Diabetes is common in cats and dogs as it is in people. In people there are several types of diabetes but in our pets there is only one kind. In dogs control is always by insulin injections but there are some cases in cats that can be treated by dietary changes so avoiding the injections.
Signs can be very non-specific, usually there is increased thirst and weight loss, but not always. We diagnose by looking for glucose in the urine or blood. The problem we have in cats is that stress increases glucose levels a lot, so any cat that has been removed from its sleep (where they usually are!), put in a box, then a car, sat in the waiting room and then restrained for a blood test, is going to have high glucose. To get round this we can test for a sugar called fructosamine, which is always high in diabetic cats and not affected by stress.
Early and aggressive treatment in cats can sometimes result in a full cure and no further treatment, so early diagnosis is vital.

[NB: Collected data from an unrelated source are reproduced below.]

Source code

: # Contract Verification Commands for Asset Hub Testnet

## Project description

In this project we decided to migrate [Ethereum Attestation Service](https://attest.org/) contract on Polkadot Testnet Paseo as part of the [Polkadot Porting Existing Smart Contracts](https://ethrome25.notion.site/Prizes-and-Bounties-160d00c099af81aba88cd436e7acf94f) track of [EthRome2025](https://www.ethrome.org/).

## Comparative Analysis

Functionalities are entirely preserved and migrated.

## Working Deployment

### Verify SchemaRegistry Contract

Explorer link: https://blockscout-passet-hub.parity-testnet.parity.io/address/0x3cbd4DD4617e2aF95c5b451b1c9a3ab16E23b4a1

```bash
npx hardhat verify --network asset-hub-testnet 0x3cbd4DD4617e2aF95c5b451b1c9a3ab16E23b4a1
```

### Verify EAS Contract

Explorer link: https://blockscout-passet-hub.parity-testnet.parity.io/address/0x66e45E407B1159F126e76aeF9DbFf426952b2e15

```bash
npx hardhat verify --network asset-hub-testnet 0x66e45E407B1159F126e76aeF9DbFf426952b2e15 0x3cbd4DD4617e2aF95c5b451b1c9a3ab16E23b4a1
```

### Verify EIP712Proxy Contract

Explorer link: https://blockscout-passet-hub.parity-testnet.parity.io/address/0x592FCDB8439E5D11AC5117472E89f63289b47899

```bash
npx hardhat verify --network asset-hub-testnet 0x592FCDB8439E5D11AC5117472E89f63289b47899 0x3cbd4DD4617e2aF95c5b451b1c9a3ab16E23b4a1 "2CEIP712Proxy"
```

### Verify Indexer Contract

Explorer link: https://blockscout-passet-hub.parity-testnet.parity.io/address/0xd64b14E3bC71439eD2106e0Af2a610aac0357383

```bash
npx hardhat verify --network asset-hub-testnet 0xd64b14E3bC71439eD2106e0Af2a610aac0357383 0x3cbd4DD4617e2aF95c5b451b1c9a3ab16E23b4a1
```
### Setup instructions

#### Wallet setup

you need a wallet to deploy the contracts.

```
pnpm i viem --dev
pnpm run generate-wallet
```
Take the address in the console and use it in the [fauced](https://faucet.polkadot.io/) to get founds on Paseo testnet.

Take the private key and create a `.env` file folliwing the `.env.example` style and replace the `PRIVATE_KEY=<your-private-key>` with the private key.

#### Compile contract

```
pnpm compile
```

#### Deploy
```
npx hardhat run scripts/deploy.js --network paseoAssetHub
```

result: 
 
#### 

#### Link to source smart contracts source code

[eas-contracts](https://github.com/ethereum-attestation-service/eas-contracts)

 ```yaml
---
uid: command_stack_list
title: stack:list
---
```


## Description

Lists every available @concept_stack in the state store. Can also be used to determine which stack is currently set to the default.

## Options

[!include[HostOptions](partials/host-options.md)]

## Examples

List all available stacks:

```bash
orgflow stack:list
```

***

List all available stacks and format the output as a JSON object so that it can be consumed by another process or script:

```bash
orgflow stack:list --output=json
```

In both cats and dogs there seems to be two common ages of onset, around 3 years old and then again when the pet is over 9 years old. The older onset cases can be much more difficult to control, we believe this is because there will be other ‘old age’ changes taking place in the pet’s body which complicate the demand for glucose.
Starting off injecting your pet is often traumatic, but virtually everyone gets the hang of it very quickly, we keep home testing to a minimum to keep things easy and there are a host of aids such as booklets, DVDs, charts, YouTube videos to help. Recently an injecting ‘pen’ has become available that automatically draws up the right amount of insulin and injects it for you!